Sentite cosa scrive in Storia naturale dei sensi Diane Ackerman: “Non c’è nulla di più memorabile di un odore. Un profumo può essere inaspettato, momentaneo e fugace, eppure rievocare un’estate della nostra infanzia sulle rive di un lago dei monti Pocono, quando i cespugli di mirtillo erano carichi di frutti squisiti e l’altro sesso era misterioso come i viaggi nello spazio. Gli odori ci scoppiano silenziosamente nella memoria come mine violente, sepolte sotto le erbacce di molti anni di esperienze. Basta sfiorare il filo teso di un odore e i ricordi esplodono immediatamente, dal sottobosco balzano fuori visioni complesse”. Ecco perché tutta quella tristezza prima della perdita.
Poi è la volta del gusto, che viene meno dopo un attacco bulimico collettivo. Quindi l’udito, che si affievolisce sino a smettere di funzionare preceduto da uno scoppio di rabbia, perché ascoltare è connesso con la relazione e la reciprocità nella conversazione, e la sua scomparsa segna la fine della primaria comunicazione verbale con gli altri esseri umani.
Ancora le parole della Ackerman: “La parola assurdità deriva dal latina ‘surdus’, ‘sordo o muto’, traduzione dall’arabo ‘jadr asamm’, radice sorda, a sua volta traduzione dal greco ‘alogos’, privo della parola o irrazionale. L’idea nascosta in questo groviglio etimologico è che il mondo resta comprensibile per le persone cieche o monche o prive del naso ma non per quelle che perdono l’udito, perché in questo caso l’indispensabile filo che permette di seguire la logica della vita si spezza. I sordi sono esclusi dal quotidiano contatto con il mondo, sono come radici sepolte sottoterra”.
La coraggiosa esperienza della mia amica Daniela Rossi con il suo figliolo, oggi giovane uomo perfettamente autonomo e sereno, narrata da lei nel libro Il mondo delle cose senza nome ci può aiutare a capire le difficoltà di chi viene colpito da questa assenza.

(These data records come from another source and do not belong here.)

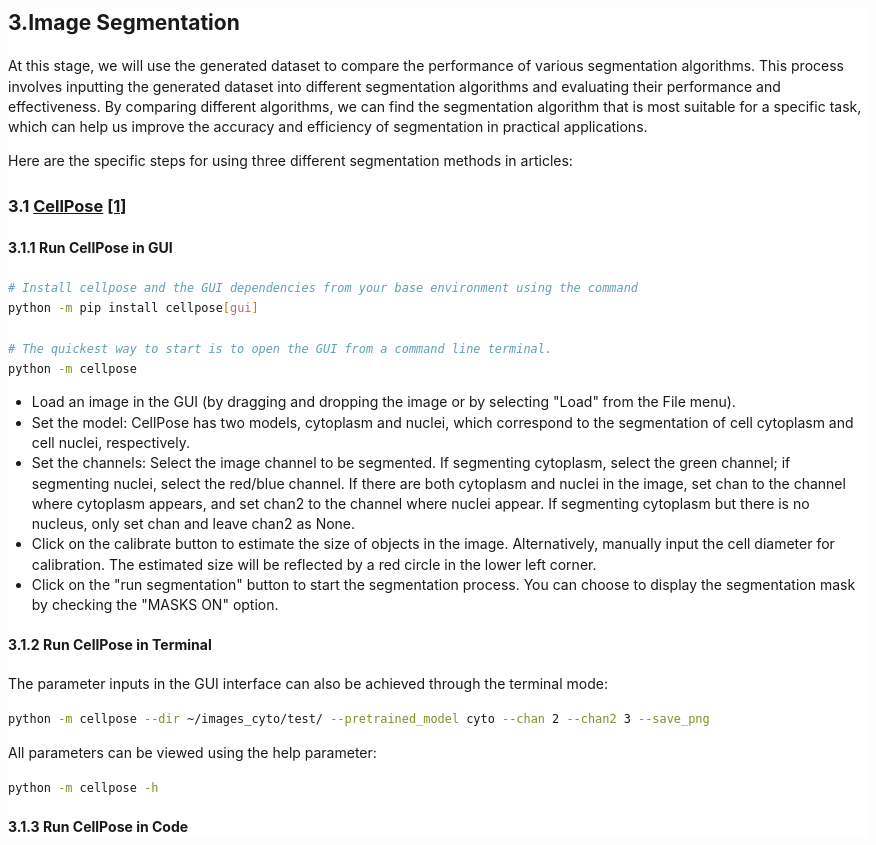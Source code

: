 

## 3.Image Segmentation

At this stage, we will use the generated dataset to compare the performance of various segmentation algorithms. This process involves inputting the generated dataset into different segmentation algorithms and evaluating their performance and effectiveness. By comparing different algorithms, we can find the segmentation algorithm that is most suitable for a specific task, which can help us improve the accuracy and efficiency of segmentation in practical applications. 

Here are the specific steps for using three different segmentation methods in articles:

### 3.1 [CellPose](https://www.CellPose.org/) <a href="#refer-1">[1]</a>

#### 3.1.1 Run CellPose in GUI

```bash
# Install cellpose and the GUI dependencies from your base environment using the command
python -m pip install cellpose[gui]

# The quickest way to start is to open the GUI from a command line terminal.
python -m cellpose
```

- Load an image in the GUI (by dragging and dropping the image or by selecting "Load" from the File menu).
- Set the model: CellPose has two models, cytoplasm and nuclei, which correspond to the segmentation of cell cytoplasm and cell nuclei, respectively.
- Set the channels: Select the image channel to be segmented. If segmenting cytoplasm, select the green channel; if segmenting nuclei, select the red/blue channel. If there are both cytoplasm and nuclei in the image, set chan to the channel where cytoplasm appears, and set chan2 to the channel where nuclei appear. If segmenting cytoplasm but there is no nucleus, only set chan and leave chan2 as None.
- Click on the calibrate button to estimate the size of objects in the image. Alternatively, manually input the cell diameter for calibration. The estimated size will be reflected by a red circle in the lower left corner.
- Click on the "run segmentation" button to start the segmentation process. You can choose to display the segmentation mask by checking the "MASKS ON" option.

#### 3.1.2 Run CellPose in Terminal

The parameter inputs in the GUI interface can also be achieved through the terminal mode:

```bash
python -m cellpose --dir ~/images_cyto/test/ --pretrained_model cyto --chan 2 --chan2 3 --save_png
```

All parameters can be viewed using the help parameter:

```bash
python -m cellpose -h
```

#### 3.1.3 Run CellPose in Code

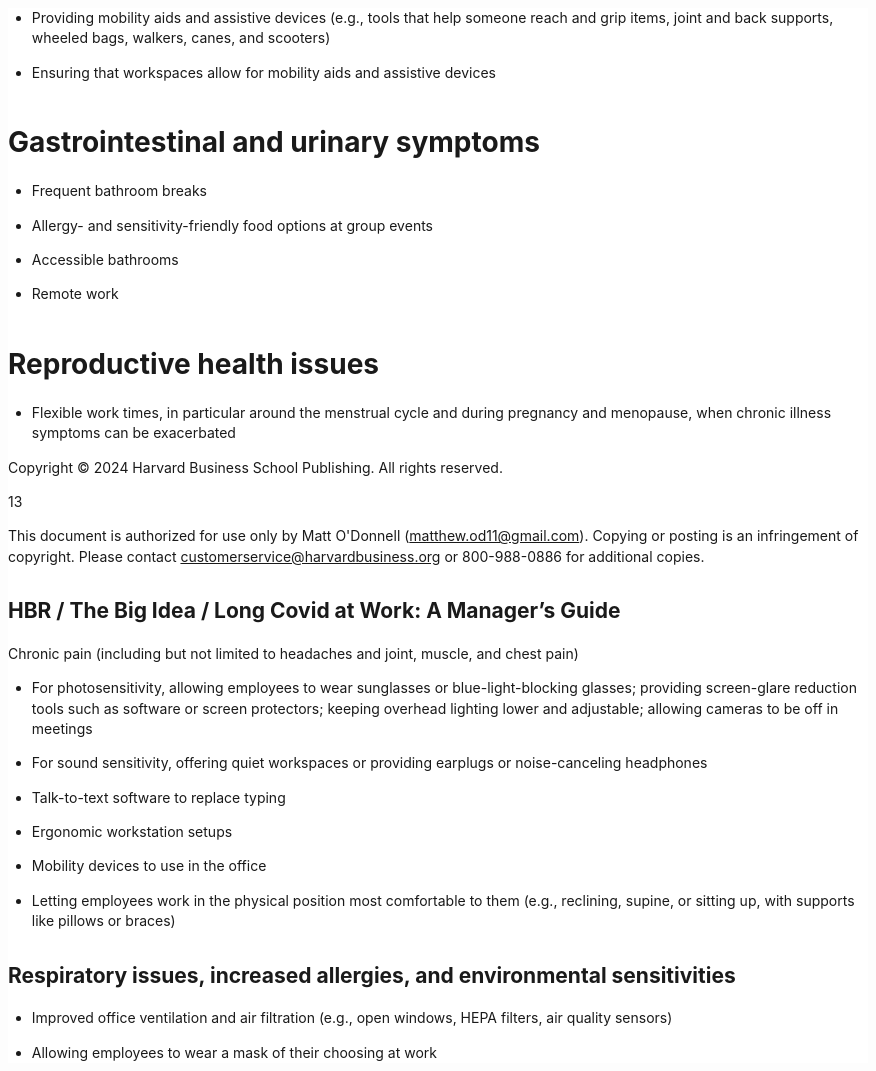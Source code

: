 - Providing mobility aids and assistive devices (e.g., tools that help someone reach and grip items, joint and back supports, wheeled bags, walkers, canes, and scooters)

- Ensuring that workspaces allow for mobility aids and assistive devices

# Gastrointestinal and urinary symptoms

- Frequent bathroom breaks

- Allergy- and sensitivity-friendly food options at group events

- Accessible bathrooms

- Remote work

# Reproductive health issues

- Flexible work times, in particular around the menstrual cycle and during pregnancy and menopause, when chronic illness symptoms can be exacerbated

Copyright © 2024 Harvard Business School Publishing. All rights reserved.

13

This document is authorized for use only by Matt O'Donnell (matthew.od11@gmail.com). Copying or posting is an infringement of copyright. Please contact customerservice@harvardbusiness.org or 800-988-0886 for additional copies.

## HBR / The Big Idea / Long Covid at Work: A Manager’s Guide

Chronic pain (including but not limited to headaches and joint, muscle, and chest pain)

- For photosensitivity, allowing employees to wear sunglasses or blue-light-blocking glasses; providing screen-glare reduction tools such as software or screen protectors; keeping overhead lighting lower and adjustable; allowing cameras to be off in meetings

- For sound sensitivity, offering quiet workspaces or providing earplugs or noise-canceling headphones

- Talk-to-text software to replace typing

- Ergonomic workstation setups

- Mobility devices to use in the office

- Letting employees work in the physical position most comfortable to them (e.g., reclining, supine, or sitting up, with supports like pillows or braces)

## Respiratory issues, increased allergies, and environmental sensitivities

- Improved office ventilation and air filtration (e.g., open windows, HEPA filters, air quality sensors)

- Allowing employees to wear a mask of their choosing at work
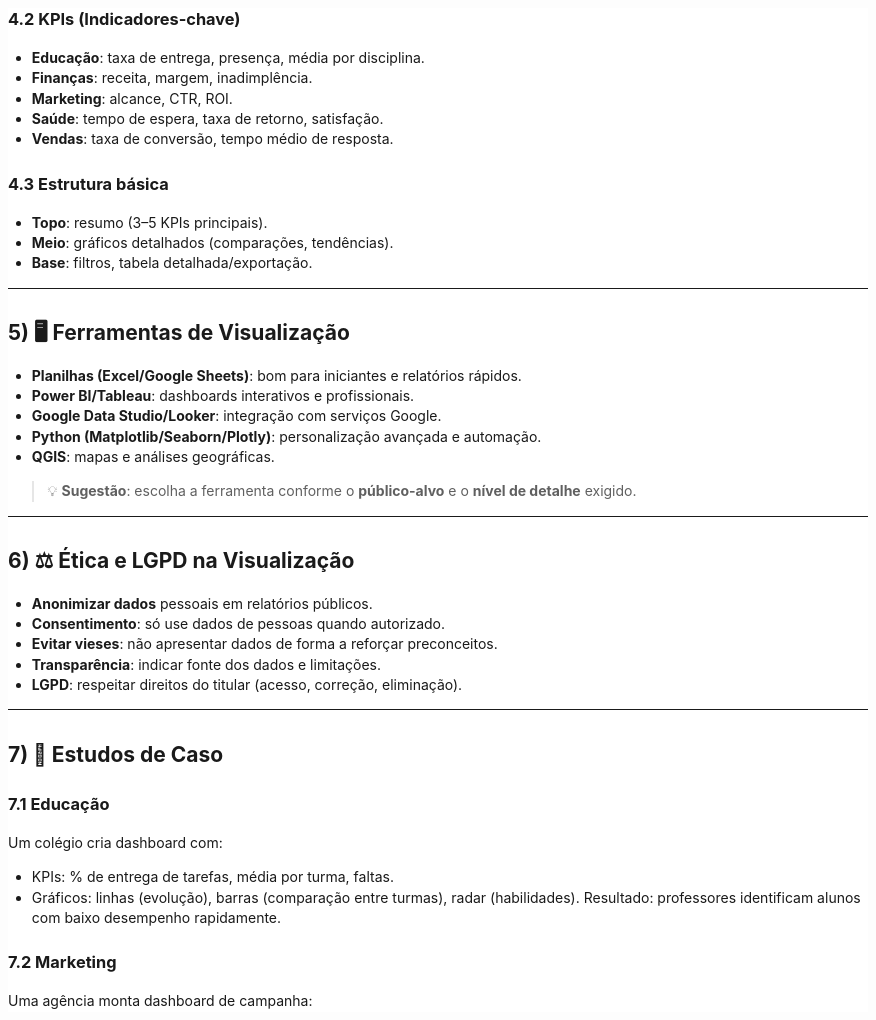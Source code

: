 ### 4.2 KPIs (Indicadores-chave)

- **Educação**: taxa de entrega, presença, média por disciplina.
- **Finanças**: receita, margem, inadimplência.
- **Marketing**: alcance, CTR, ROI.
- **Saúde**: tempo de espera, taxa de retorno, satisfação.
- **Vendas**: taxa de conversão, tempo médio de resposta.

### 4.3 Estrutura básica

- **Topo**: resumo (3–5 KPIs principais).
- **Meio**: gráficos detalhados (comparações, tendências).
- **Base**: filtros, tabela detalhada/exportação.

---

## 5) 🖥️ Ferramentas de Visualização

- **Planilhas (Excel/Google Sheets)**: bom para iniciantes e relatórios rápidos.
- **Power BI/Tableau**: dashboards interativos e profissionais.
- **Google Data Studio/Looker**: integração com serviços Google.
- **Python (Matplotlib/Seaborn/Plotly)**: personalização avançada e automação.
- **QGIS**: mapas e análises geográficas.

> 💡 **Sugestão**: escolha a ferramenta conforme o **público-alvo** e o **nível de detalhe** exigido.

---

## 6) ⚖️ Ética e LGPD na Visualização

- **Anonimizar dados** pessoais em relatórios públicos.
- **Consentimento**: só use dados de pessoas quando autorizado.
- **Evitar vieses**: não apresentar dados de forma a reforçar preconceitos.
- **Transparência**: indicar fonte dos dados e limitações.
- **LGPD**: respeitar direitos do titular (acesso, correção, eliminação).

---

## 7) 🧪 Estudos de Caso

### 7.1 Educação

Um colégio cria dashboard com:

- KPIs: % de entrega de tarefas, média por turma, faltas.
- Gráficos: linhas (evolução), barras (comparação entre turmas), radar (habilidades).
  Resultado: professores identificam alunos com baixo desempenho rapidamente.

### 7.2 Marketing

Uma agência monta dashboard de campanha:
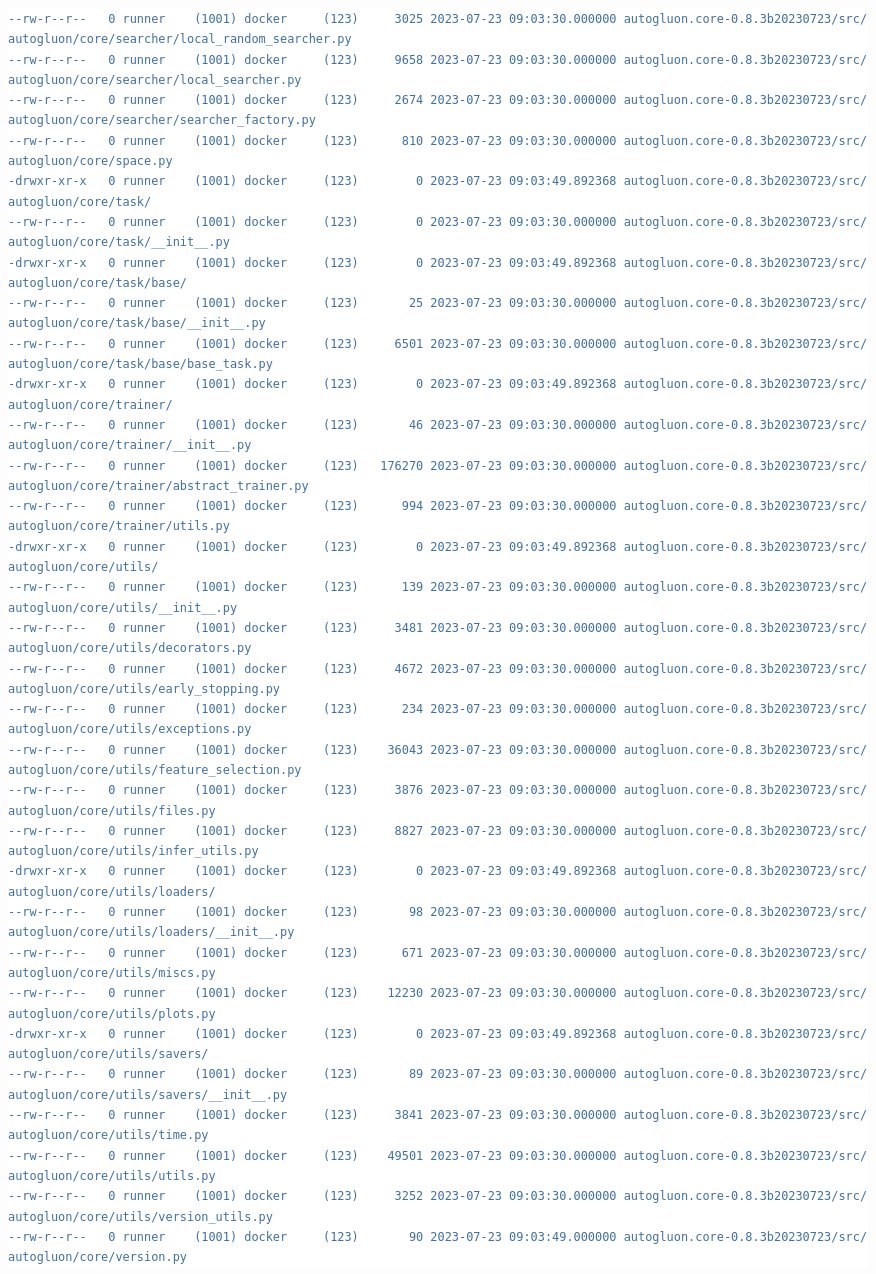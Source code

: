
 ```diff
--rw-r--r--   0 runner    (1001) docker     (123)     3025 2023-07-23 09:03:30.000000 autogluon.core-0.8.3b20230723/src/autogluon/core/searcher/local_random_searcher.py
--rw-r--r--   0 runner    (1001) docker     (123)     9658 2023-07-23 09:03:30.000000 autogluon.core-0.8.3b20230723/src/autogluon/core/searcher/local_searcher.py
--rw-r--r--   0 runner    (1001) docker     (123)     2674 2023-07-23 09:03:30.000000 autogluon.core-0.8.3b20230723/src/autogluon/core/searcher/searcher_factory.py
--rw-r--r--   0 runner    (1001) docker     (123)      810 2023-07-23 09:03:30.000000 autogluon.core-0.8.3b20230723/src/autogluon/core/space.py
-drwxr-xr-x   0 runner    (1001) docker     (123)        0 2023-07-23 09:03:49.892368 autogluon.core-0.8.3b20230723/src/autogluon/core/task/
--rw-r--r--   0 runner    (1001) docker     (123)        0 2023-07-23 09:03:30.000000 autogluon.core-0.8.3b20230723/src/autogluon/core/task/__init__.py
-drwxr-xr-x   0 runner    (1001) docker     (123)        0 2023-07-23 09:03:49.892368 autogluon.core-0.8.3b20230723/src/autogluon/core/task/base/
--rw-r--r--   0 runner    (1001) docker     (123)       25 2023-07-23 09:03:30.000000 autogluon.core-0.8.3b20230723/src/autogluon/core/task/base/__init__.py
--rw-r--r--   0 runner    (1001) docker     (123)     6501 2023-07-23 09:03:30.000000 autogluon.core-0.8.3b20230723/src/autogluon/core/task/base/base_task.py
-drwxr-xr-x   0 runner    (1001) docker     (123)        0 2023-07-23 09:03:49.892368 autogluon.core-0.8.3b20230723/src/autogluon/core/trainer/
--rw-r--r--   0 runner    (1001) docker     (123)       46 2023-07-23 09:03:30.000000 autogluon.core-0.8.3b20230723/src/autogluon/core/trainer/__init__.py
--rw-r--r--   0 runner    (1001) docker     (123)   176270 2023-07-23 09:03:30.000000 autogluon.core-0.8.3b20230723/src/autogluon/core/trainer/abstract_trainer.py
--rw-r--r--   0 runner    (1001) docker     (123)      994 2023-07-23 09:03:30.000000 autogluon.core-0.8.3b20230723/src/autogluon/core/trainer/utils.py
-drwxr-xr-x   0 runner    (1001) docker     (123)        0 2023-07-23 09:03:49.892368 autogluon.core-0.8.3b20230723/src/autogluon/core/utils/
--rw-r--r--   0 runner    (1001) docker     (123)      139 2023-07-23 09:03:30.000000 autogluon.core-0.8.3b20230723/src/autogluon/core/utils/__init__.py
--rw-r--r--   0 runner    (1001) docker     (123)     3481 2023-07-23 09:03:30.000000 autogluon.core-0.8.3b20230723/src/autogluon/core/utils/decorators.py
--rw-r--r--   0 runner    (1001) docker     (123)     4672 2023-07-23 09:03:30.000000 autogluon.core-0.8.3b20230723/src/autogluon/core/utils/early_stopping.py
--rw-r--r--   0 runner    (1001) docker     (123)      234 2023-07-23 09:03:30.000000 autogluon.core-0.8.3b20230723/src/autogluon/core/utils/exceptions.py
--rw-r--r--   0 runner    (1001) docker     (123)    36043 2023-07-23 09:03:30.000000 autogluon.core-0.8.3b20230723/src/autogluon/core/utils/feature_selection.py
--rw-r--r--   0 runner    (1001) docker     (123)     3876 2023-07-23 09:03:30.000000 autogluon.core-0.8.3b20230723/src/autogluon/core/utils/files.py
--rw-r--r--   0 runner    (1001) docker     (123)     8827 2023-07-23 09:03:30.000000 autogluon.core-0.8.3b20230723/src/autogluon/core/utils/infer_utils.py
-drwxr-xr-x   0 runner    (1001) docker     (123)        0 2023-07-23 09:03:49.892368 autogluon.core-0.8.3b20230723/src/autogluon/core/utils/loaders/
--rw-r--r--   0 runner    (1001) docker     (123)       98 2023-07-23 09:03:30.000000 autogluon.core-0.8.3b20230723/src/autogluon/core/utils/loaders/__init__.py
--rw-r--r--   0 runner    (1001) docker     (123)      671 2023-07-23 09:03:30.000000 autogluon.core-0.8.3b20230723/src/autogluon/core/utils/miscs.py
--rw-r--r--   0 runner    (1001) docker     (123)    12230 2023-07-23 09:03:30.000000 autogluon.core-0.8.3b20230723/src/autogluon/core/utils/plots.py
-drwxr-xr-x   0 runner    (1001) docker     (123)        0 2023-07-23 09:03:49.892368 autogluon.core-0.8.3b20230723/src/autogluon/core/utils/savers/
--rw-r--r--   0 runner    (1001) docker     (123)       89 2023-07-23 09:03:30.000000 autogluon.core-0.8.3b20230723/src/autogluon/core/utils/savers/__init__.py
--rw-r--r--   0 runner    (1001) docker     (123)     3841 2023-07-23 09:03:30.000000 autogluon.core-0.8.3b20230723/src/autogluon/core/utils/time.py
--rw-r--r--   0 runner    (1001) docker     (123)    49501 2023-07-23 09:03:30.000000 autogluon.core-0.8.3b20230723/src/autogluon/core/utils/utils.py
--rw-r--r--   0 runner    (1001) docker     (123)     3252 2023-07-23 09:03:30.000000 autogluon.core-0.8.3b20230723/src/autogluon/core/utils/version_utils.py
--rw-r--r--   0 runner    (1001) docker     (123)       90 2023-07-23 09:03:49.000000 autogluon.core-0.8.3b20230723/src/autogluon/core/version.py
```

A fare da filo conduttore della vicenda politica globale di Perfect Sense c’è la storia intima e privata di una donna e un uomo: Susan, epidemiologa e Micheal, cuoco in un ristorante. Non per caso impegnati in modi diversi nel prendersi cura, lei attraverso la medicina e la scienza, lui con il cibo e la bellezza della creazione del nutrimento, i due si incontrano e si innamorano percorrendo insieme la pandemia, aggrappandosi l’uno all’altra sapendo che la fine è nota, ma dimostrando, al di là dell’inesorabilità di quel malanno che con la perdita della vista segnerà la fine della vita umana sul pianeta, quanto l’amore reciproco sia salvifico, e offra conforto, dignità e senso anche nel dramma.
Notevole nei tempi di scansione del racconto, contenuto e sobrio nel ritmare le cinque fasi dell’elaborazione del lutto, ovvero la negazione, la rabbia, l’elaborazione, la depressione e, infine, l’accettazione, Perfect Sense è anche un viaggio poetico dentro la grandezza dei cinque sensi umani, che troppo spesso diamo per scontati, e dei quali proprio per questo sappiamo pochissimo.
Così mi sono rimessa a rileggere con gioia immensa e rinnovata meraviglia quella miniera di emozionanti informazioni e suggestioni che è Storia naturale dei sensi di Diane Ackerman, che anni fa le mie classi all’università di Parma del corso Teoria e tecnica dei nuovi media impararono ad amare, dopo un primo momento di comprensibile perplessità.
Non vogliatemi male per la crudezza del film: se lo abbinate con la lettura del libro sarà un tandem nutriente capace di riportarvi alla magia e alla forza propulsiva dei vostri sensi, alleati formidabili per riprendere a vivere, progettare e sognare nel nuovo mondo che abbiamo da ri-costruire, quando l’emergenza si allenterà.